=== Section Start ===
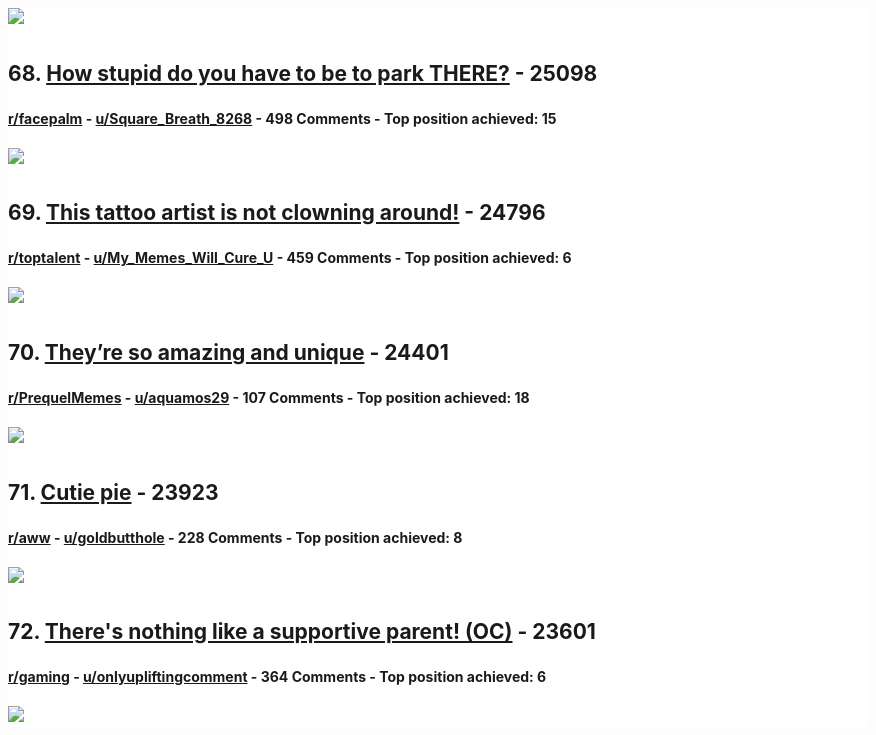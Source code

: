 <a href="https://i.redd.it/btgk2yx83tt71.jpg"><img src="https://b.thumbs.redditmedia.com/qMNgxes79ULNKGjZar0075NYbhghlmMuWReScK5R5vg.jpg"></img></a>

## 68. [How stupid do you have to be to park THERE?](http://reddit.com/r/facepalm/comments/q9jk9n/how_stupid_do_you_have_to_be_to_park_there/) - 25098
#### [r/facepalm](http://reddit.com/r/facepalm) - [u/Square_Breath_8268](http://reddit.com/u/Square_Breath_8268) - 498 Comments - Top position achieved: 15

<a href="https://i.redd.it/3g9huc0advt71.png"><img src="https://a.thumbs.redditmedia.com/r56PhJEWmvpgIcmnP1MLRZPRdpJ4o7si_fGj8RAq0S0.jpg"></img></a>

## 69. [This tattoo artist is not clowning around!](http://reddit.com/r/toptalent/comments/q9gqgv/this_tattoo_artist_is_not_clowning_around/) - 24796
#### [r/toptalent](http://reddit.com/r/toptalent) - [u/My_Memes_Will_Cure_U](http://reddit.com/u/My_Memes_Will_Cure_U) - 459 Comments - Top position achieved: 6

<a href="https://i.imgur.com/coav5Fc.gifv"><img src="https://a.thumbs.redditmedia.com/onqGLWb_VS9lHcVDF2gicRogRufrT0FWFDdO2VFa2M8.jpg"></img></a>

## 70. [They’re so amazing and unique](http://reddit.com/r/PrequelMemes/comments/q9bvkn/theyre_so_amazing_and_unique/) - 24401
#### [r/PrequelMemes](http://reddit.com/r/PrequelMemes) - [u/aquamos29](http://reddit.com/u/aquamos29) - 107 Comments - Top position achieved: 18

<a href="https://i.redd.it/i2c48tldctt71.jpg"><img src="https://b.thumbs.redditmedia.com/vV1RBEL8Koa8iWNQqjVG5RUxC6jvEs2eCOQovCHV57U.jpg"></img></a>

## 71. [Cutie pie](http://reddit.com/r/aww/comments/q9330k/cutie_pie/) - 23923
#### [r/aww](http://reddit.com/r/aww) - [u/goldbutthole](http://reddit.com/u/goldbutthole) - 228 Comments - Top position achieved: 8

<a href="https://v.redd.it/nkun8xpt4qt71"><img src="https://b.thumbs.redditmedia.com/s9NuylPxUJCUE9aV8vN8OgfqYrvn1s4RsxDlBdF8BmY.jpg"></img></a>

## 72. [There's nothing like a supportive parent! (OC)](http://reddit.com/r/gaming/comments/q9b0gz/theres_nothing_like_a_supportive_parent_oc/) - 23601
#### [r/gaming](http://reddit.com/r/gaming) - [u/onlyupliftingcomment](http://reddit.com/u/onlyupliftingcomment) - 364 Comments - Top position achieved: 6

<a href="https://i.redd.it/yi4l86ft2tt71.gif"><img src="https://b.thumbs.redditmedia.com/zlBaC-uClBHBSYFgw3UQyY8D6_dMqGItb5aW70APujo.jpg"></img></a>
=== Section End ===
=== Section Start ===
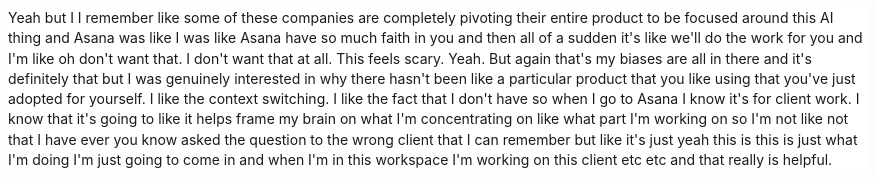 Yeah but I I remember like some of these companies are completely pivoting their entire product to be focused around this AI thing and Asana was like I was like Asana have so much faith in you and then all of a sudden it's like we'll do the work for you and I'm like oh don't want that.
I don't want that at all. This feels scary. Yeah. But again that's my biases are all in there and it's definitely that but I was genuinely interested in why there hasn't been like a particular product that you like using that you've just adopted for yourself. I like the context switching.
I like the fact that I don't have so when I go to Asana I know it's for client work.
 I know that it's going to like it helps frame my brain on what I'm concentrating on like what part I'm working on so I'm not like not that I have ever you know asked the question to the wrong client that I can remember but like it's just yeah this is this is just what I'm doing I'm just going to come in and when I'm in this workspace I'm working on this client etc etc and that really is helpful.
=== Section End ===
=== Section Start ===
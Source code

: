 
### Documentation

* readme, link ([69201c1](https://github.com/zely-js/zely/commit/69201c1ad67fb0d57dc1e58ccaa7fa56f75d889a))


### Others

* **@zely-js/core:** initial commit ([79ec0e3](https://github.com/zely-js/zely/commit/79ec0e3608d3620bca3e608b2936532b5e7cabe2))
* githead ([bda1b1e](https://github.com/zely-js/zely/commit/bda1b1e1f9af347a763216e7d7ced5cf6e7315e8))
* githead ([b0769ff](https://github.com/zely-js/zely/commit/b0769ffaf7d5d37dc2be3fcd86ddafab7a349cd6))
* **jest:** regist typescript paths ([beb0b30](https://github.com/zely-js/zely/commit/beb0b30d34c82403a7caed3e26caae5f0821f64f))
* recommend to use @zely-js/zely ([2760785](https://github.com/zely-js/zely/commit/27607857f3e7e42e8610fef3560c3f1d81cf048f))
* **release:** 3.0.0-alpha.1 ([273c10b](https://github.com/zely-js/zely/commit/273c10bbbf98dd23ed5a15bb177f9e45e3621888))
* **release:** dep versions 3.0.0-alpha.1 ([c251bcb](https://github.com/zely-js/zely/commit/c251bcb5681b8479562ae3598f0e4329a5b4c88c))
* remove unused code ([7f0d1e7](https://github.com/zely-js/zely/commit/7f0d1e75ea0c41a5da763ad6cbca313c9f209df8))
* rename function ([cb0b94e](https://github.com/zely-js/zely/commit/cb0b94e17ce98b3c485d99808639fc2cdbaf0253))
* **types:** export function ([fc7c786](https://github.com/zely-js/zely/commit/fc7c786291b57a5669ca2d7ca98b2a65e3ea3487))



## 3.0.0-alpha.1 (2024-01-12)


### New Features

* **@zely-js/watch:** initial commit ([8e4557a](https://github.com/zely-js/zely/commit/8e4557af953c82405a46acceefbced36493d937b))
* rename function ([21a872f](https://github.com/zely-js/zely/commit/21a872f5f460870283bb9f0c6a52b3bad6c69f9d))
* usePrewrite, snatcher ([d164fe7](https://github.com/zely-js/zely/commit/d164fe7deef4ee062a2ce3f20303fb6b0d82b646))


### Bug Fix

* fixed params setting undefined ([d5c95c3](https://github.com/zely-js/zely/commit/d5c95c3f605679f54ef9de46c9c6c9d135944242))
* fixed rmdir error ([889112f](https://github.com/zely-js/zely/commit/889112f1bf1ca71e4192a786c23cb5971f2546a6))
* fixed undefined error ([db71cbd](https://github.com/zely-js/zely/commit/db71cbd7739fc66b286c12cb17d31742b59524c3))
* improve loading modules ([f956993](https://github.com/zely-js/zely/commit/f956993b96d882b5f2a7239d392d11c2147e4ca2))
=== Section End ===
Requirement
From the entries above, write out only the lines starting at the line that holds "dep versions 3.0.0-alpha.1" and ending at the line that holds "improve loading modules", keeping both and matching them exactly.

Answer to this task
* **release:** dep versions 3.0.0-alpha.1 ([c251bcb](https://github.com/zely-js/zely/commit/c251bcb5681b8479562ae3598f0e4329a5b4c88c))
* remove unused code ([7f0d1e7](https://github.com/zely-js/zely/commit/7f0d1e75ea0c41a5da763ad6cbca313c9f209df8))
* rename function ([cb0b94e](https://github.com/zely-js/zely/commit/cb0b94e17ce98b3c485d99808639fc2cdbaf0253))
* **types:** export function ([fc7c786](https://github.com/zely-js/zely/commit/fc7c786291b57a5669ca2d7ca98b2a65e3ea3487))



## 3.0.0-alpha.1 (2024-01-12)


### New Features

* **@zely-js/watch:** initial commit ([8e4557a](https://github.com/zely-js/zely/commit/8e4557af953c82405a46acceefbced36493d937b))
* rename function ([21a872f](https://github.com/zely-js/zely/commit/21a872f5f460870283bb9f0c6a52b3bad6c69f9d))
* usePrewrite, snatcher ([d164fe7](https://github.com/zely-js/zely/commit/d164fe7deef4ee062a2ce3f20303fb6b0d82b646))


### Bug Fix

* fixed params setting undefined ([d5c95c3](https://github.com/zely-js/zely/commit/d5c95c3f605679f54ef9de46c9c6c9d135944242))
* fixed rmdir error ([889112f](https://github.com/zely-js/zely/commit/889112f1bf1ca71e4192a786c23cb5971f2546a6))
* fixed undefined error ([db71cbd](https://github.com/zely-js/zely/commit/db71cbd7739fc66b286c12cb17d31742b59524c3))
* improve loading modules ([f956993](https://github.com/zely-js/zely/commit/f956993b96d882b5f2a7239d392d11c2147e4ca2))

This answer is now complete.